David Martin’s new collection of poetry, Kink Bands, is a veritable cave of treasures. It delves into theories of the creation of the Earth and the minutiae of elements that make up geological study.
Martin, who currently lives in Calgary, spent a lot of time in the Rocky Mountains as a child. But his interest in geology crystallized after he began learning about it from his father-in-law, who is a geologist.
“I was fascinated with the history of the science, with the language opportunities that it opened for me, and for the metaphorical resource it offered to think about all kinds of subjects, from language, to time and family life,” he says.
Martin’s previous collection, Tar Swan, was about the history and mythology of the Alberta oil sands. With these new poems, he was interested in expanding his poetic perspective to take in themes of deep time, and geologic formations and destructions, and to also consider modern geological and environmental concerns.
“In many of the poems, I’m thinking about stratigraphic layers, deposits of sediments that accrete over time, and so I liked the idea of creating layers of scientific/cultural/religious ideas about mountains and rocks that have accumulated throughout history,” he explains.
Readers can see these layers in the poems, as Martin plays with language and form to incorporate historical ideas and conventions. For example, “Thunderstones” explores European legends about stone tools, and its spelling is informed by Thomas Nashe’s The Vnfortvnate Traueller. “Bedrock of Life” splits words and arranges them to resemble DNA strands to reflect the ideas of A. G. Cairns-Smith, who posited that the splitting of clay crystals contributes to cellular reproduction and evolution.
“I was interested in texts that explored notions about the nature of the Earth, often because certain beliefs have been disproven by later researchers, and it was strange and fascinating to me to read about these ideas,” says Martin.
“For instance, Thomas Burnet wrote about how the Earth was originally a perfect sphere until liquids from within its core violently erupted and broke apart the shell of what he called the ‘Sacred Egg,’ and this served as his explanation for the existence of mountains.”
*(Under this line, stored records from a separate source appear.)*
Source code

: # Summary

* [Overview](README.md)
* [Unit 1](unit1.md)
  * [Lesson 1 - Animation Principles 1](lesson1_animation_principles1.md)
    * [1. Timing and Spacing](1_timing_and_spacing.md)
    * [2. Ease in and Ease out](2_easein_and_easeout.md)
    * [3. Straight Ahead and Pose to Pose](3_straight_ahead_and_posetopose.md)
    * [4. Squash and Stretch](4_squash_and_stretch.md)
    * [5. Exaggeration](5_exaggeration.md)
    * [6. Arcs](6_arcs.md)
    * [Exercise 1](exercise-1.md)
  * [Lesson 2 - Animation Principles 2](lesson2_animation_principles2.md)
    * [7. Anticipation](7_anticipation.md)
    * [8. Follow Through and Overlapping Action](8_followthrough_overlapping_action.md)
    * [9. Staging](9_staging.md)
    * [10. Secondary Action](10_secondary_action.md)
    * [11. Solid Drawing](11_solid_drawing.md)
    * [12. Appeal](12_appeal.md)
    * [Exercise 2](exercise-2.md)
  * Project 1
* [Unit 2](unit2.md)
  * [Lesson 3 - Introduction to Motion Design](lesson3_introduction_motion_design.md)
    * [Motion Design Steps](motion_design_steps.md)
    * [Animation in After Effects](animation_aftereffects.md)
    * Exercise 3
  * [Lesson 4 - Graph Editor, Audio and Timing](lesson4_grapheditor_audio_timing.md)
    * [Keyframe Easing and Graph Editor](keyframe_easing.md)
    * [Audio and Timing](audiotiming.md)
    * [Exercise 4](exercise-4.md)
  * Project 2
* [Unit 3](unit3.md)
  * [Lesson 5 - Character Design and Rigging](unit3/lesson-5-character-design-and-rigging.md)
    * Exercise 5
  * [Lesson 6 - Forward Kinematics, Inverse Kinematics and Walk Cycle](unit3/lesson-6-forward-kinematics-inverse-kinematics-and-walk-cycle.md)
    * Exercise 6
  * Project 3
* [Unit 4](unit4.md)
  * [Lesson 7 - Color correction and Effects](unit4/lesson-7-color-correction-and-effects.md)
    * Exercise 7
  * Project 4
This idea appears in the opening poem, titled “Plastiglomerate,” which is a term for stone comprising sediments and other material held together by molten plastic: “This mountain’s a shredded / sin-shell / marooned after the yolk / flooded our mundane / world.”
Two poems are what Martin calls “metamorphic translations,” which take pieces of existing texts and “subject them to compression that mimics the foliation of metamorphic rocks, which have undergone exposure to extreme heat and pressure” by translating the poems into Basic English, a restricted form of English that contains only 850 words, and by removing spaces between the words.
The poem “The Canals of Mars” is tipped completely sideways, while three poems titled “Unsorted Till” spill out random lines that were eroded from previous versions of this collection in moraines across the page.
There are many gems to discover in this collection, if one digs deep enough, or, as Martin says, climbs “the beautiful and slightly terrifying” mountains high enough, to find them.